It’s a fine finale to a seismic trilogy, but The Dark Knight Rises is not without chinks in Batman’s Nomex suit. The follow-up to 2008’s smash The Dark Knight and conclusion to all that began with 2005’s Batman Begins, The Dark Knight Rises sees Bruce Wayne (Christian Bale) come out of self-imposed exile to stand up to Bane (Tom Hardy), a swollen masked warlord who overtakes Gotham City. Woven into the story is Anne Hathaway as Selina Kyle, aka Catwoman, a femme fatale thief who initially antagonizes before aiding Batman.
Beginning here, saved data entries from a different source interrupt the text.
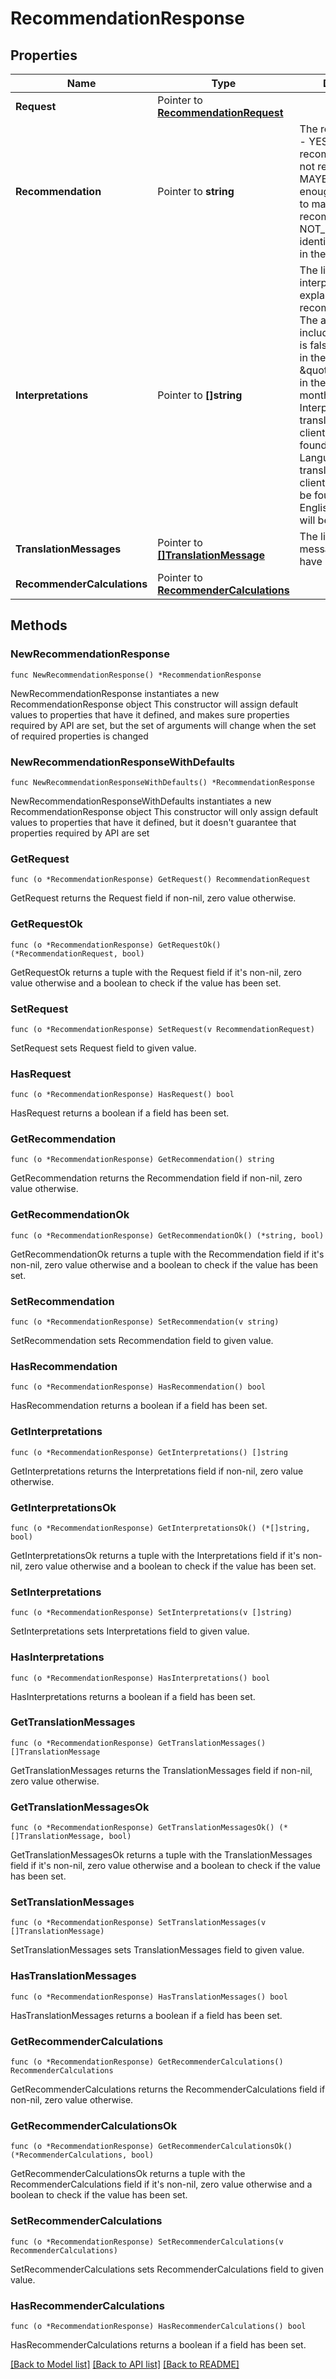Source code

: # RecommendationResponse

## Properties

Name | Type | Description | Notes
------------ | ------------- | ------------- | -------------
**Request** | Pointer to [**RecommendationRequest**](RecommendationRequest.md) |  | [optional] 
**Recommendation** | Pointer to **string** | The recommendation - YES if the access is recommended, NO if not recommended, MAYBE if there is not enough information to make a recommendation, NOT_FOUND if the identity is not found in the system | [optional] 
**Interpretations** | Pointer to **[]string** | The list of interpretations explaining the recommendation. The array is empty if includeInterpretations is false or not present in the request. e.g. - [ \&quot;Not approved in the last 6 months.\&quot; ]. Interpretations will be translated using the client&#39;s locale as found in the Accept-Language header. If a translation for the client&#39;s locale cannot be found, the US English translation will be returned. | [optional] 
**TranslationMessages** | Pointer to [**[]TranslationMessage**](TranslationMessage.md) | The list of translation messages, if they have been requested. | [optional] 
**RecommenderCalculations** | Pointer to [**RecommenderCalculations**](RecommenderCalculations.md) |  | [optional] 

## Methods

### NewRecommendationResponse

`func NewRecommendationResponse() *RecommendationResponse`

NewRecommendationResponse instantiates a new RecommendationResponse object
This constructor will assign default values to properties that have it defined,
and makes sure properties required by API are set, but the set of arguments
will change when the set of required properties is changed

### NewRecommendationResponseWithDefaults

`func NewRecommendationResponseWithDefaults() *RecommendationResponse`

NewRecommendationResponseWithDefaults instantiates a new RecommendationResponse object
This constructor will only assign default values to properties that have it defined,
but it doesn't guarantee that properties required by API are set

### GetRequest

`func (o *RecommendationResponse) GetRequest() RecommendationRequest`

GetRequest returns the Request field if non-nil, zero value otherwise.

### GetRequestOk

`func (o *RecommendationResponse) GetRequestOk() (*RecommendationRequest, bool)`

GetRequestOk returns a tuple with the Request field if it's non-nil, zero value otherwise
and a boolean to check if the value has been set.

### SetRequest

`func (o *RecommendationResponse) SetRequest(v RecommendationRequest)`

SetRequest sets Request field to given value.

### HasRequest

`func (o *RecommendationResponse) HasRequest() bool`

HasRequest returns a boolean if a field has been set.

### GetRecommendation

`func (o *RecommendationResponse) GetRecommendation() string`

GetRecommendation returns the Recommendation field if non-nil, zero value otherwise.

### GetRecommendationOk

`func (o *RecommendationResponse) GetRecommendationOk() (*string, bool)`

GetRecommendationOk returns a tuple with the Recommendation field if it's non-nil, zero value otherwise
and a boolean to check if the value has been set.

### SetRecommendation

`func (o *RecommendationResponse) SetRecommendation(v string)`

SetRecommendation sets Recommendation field to given value.

### HasRecommendation

`func (o *RecommendationResponse) HasRecommendation() bool`

HasRecommendation returns a boolean if a field has been set.

### GetInterpretations

`func (o *RecommendationResponse) GetInterpretations() []string`

GetInterpretations returns the Interpretations field if non-nil, zero value otherwise.

### GetInterpretationsOk

`func (o *RecommendationResponse) GetInterpretationsOk() (*[]string, bool)`

GetInterpretationsOk returns a tuple with the Interpretations field if it's non-nil, zero value otherwise
and a boolean to check if the value has been set.

### SetInterpretations

`func (o *RecommendationResponse) SetInterpretations(v []string)`

SetInterpretations sets Interpretations field to given value.

### HasInterpretations

`func (o *RecommendationResponse) HasInterpretations() bool`

HasInterpretations returns a boolean if a field has been set.

### GetTranslationMessages

`func (o *RecommendationResponse) GetTranslationMessages() []TranslationMessage`

GetTranslationMessages returns the TranslationMessages field if non-nil, zero value otherwise.

### GetTranslationMessagesOk

`func (o *RecommendationResponse) GetTranslationMessagesOk() (*[]TranslationMessage, bool)`

GetTranslationMessagesOk returns a tuple with the TranslationMessages field if it's non-nil, zero value otherwise
and a boolean to check if the value has been set.

### SetTranslationMessages

`func (o *RecommendationResponse) SetTranslationMessages(v []TranslationMessage)`

SetTranslationMessages sets TranslationMessages field to given value.

### HasTranslationMessages

`func (o *RecommendationResponse) HasTranslationMessages() bool`

HasTranslationMessages returns a boolean if a field has been set.

### GetRecommenderCalculations

`func (o *RecommendationResponse) GetRecommenderCalculations() RecommenderCalculations`

GetRecommenderCalculations returns the RecommenderCalculations field if non-nil, zero value otherwise.

### GetRecommenderCalculationsOk

`func (o *RecommendationResponse) GetRecommenderCalculationsOk() (*RecommenderCalculations, bool)`

GetRecommenderCalculationsOk returns a tuple with the RecommenderCalculations field if it's non-nil, zero value otherwise
and a boolean to check if the value has been set.

### SetRecommenderCalculations

`func (o *RecommendationResponse) SetRecommenderCalculations(v RecommenderCalculations)`

SetRecommenderCalculations sets RecommenderCalculations field to given value.

### HasRecommenderCalculations

`func (o *RecommendationResponse) HasRecommenderCalculations() bool`

HasRecommenderCalculations returns a boolean if a field has been set.


[[Back to Model list]](../README.md#documentation-for-models) [[Back to API list]](../README.md#documentation-for-api-endpoints) [[Back to README]](../README.md)



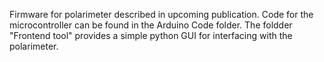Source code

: Firmware for polarimeter described in upcoming publication. Code for the microcontroller can be found in the Arduino Code folder. The foldder "Frontend tool" provides a simple python GUI for interfacing with the polarimeter. 
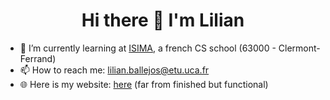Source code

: <h1 align="center">
      Hi there 👋 I'm Lilian
</h1>

- 🌱 I’m currently learning at <a href="https://isima.fr">ISIMA</a>, a french CS school (63000 - Clermont-Ferrand)
- 📫 How to reach me: lilian.ballejos@etu.uca.fr
- 🌐 Here is my website: <a href="https://perso.isima.fr/~liballejos/site">here</a> (far from finished but functional)



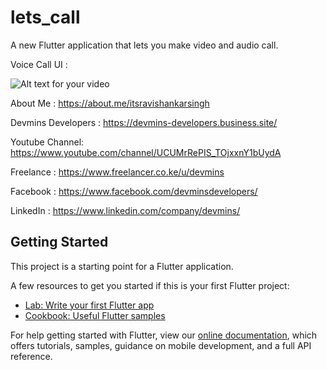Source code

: # lets_call

A new Flutter application that lets you make video and audio call.

Voice Call UI : 

![Alt text for your video](https://2.bp.blogspot.com/-uDBdyjV3cec/XKh7uF5xqbI/AAAAAAAAUaQ/MJUPf-gXuYoVpZqEdyLsazN9KUGIKXwBgCLcBGAs/s640/Screenshot%2B2019-04-06%2Bat%2B2.37.29%2BPM.png)


About Me : https://about.me/itsravishankarsingh

Devmins Developers : https://devmins-developers.business.site/

Youtube Channel: https://www.youtube.com/channel/UCUMrRePIS_TOjxxnY1bUydA

Freelance : https://www.freelancer.co.ke/u/devmins

Facebook : https://www.facebook.com/devminsdevelopers/

LinkedIn : https://www.linkedin.com/company/devmins/


## Getting Started

This project is a starting point for a Flutter application.

A few resources to get you started if this is your first Flutter project:

- [Lab: Write your first Flutter app](https://flutter.io/docs/get-started/codelab)
- [Cookbook: Useful Flutter samples](https://flutter.io/docs/cookbook)

For help getting started with Flutter, view our 
[online documentation](https://flutter.io/docs), which offers tutorials, 
samples, guidance on mobile development, and a full API reference.
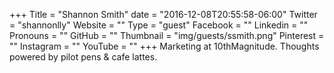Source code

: +++
Title = "Shannon Smith"
date = "2016-12-08T20:55:58-06:00"
Twitter = "shannonlly"
Website = ""
Type = "guest"
Facebook = ""
Linkedin = ""
Pronouns = ""
GitHub = ""
Thumbnail = "img/guests/ssmith.png"
Pinterest = ""
Instagram = ""
YouTube = ""
+++
Marketing at 10thMagnitude. Thoughts powered by pilot pens &amp; cafe lattes.
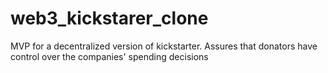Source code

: # web3_kickstarer_clone
MVP for a decentralized version of kickstarter. Assures that donators have control over the companies' spending decisions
While echoes of DC’s comics lore are more present than ever, namely Frank Miller’s The Dark Knight Returns and the multi-author storylines “Knightfall” and “No Man’s Land,” Rises remains a Nolan special, a superhero event film steadfast in its War on Terror and Occupy era verisimilitude. But it’s not invincible. Its poorly-aged finale features cops in a ground war, and Bane’s falsehoods about his populist messaging (plus his fingers on a nuclear trigger) don’t make his cause in toppling the elite class any less unsavory. And sure, there’s endless opportunity for nitpicking. (How does Bruce get back to Gotham from The Pit?)

But The Dark Knight Rises is triumphant in its Pyrrhic victory, a story of legacies made immortal in ideas over people. When Bane scorns to Batman, “Peace has cost you your strengh. Victory has defeated you,” it is perhaps Nolan’s most self-reflective moment yet. After 2010’s Inception, Nolan was a newly-minted auteur. The Dark Knight Rises is Nolan striving to say he’s not a fluke, that victory hasn’t defeated him, and his work bends over backwards to the point of breakage to prove it.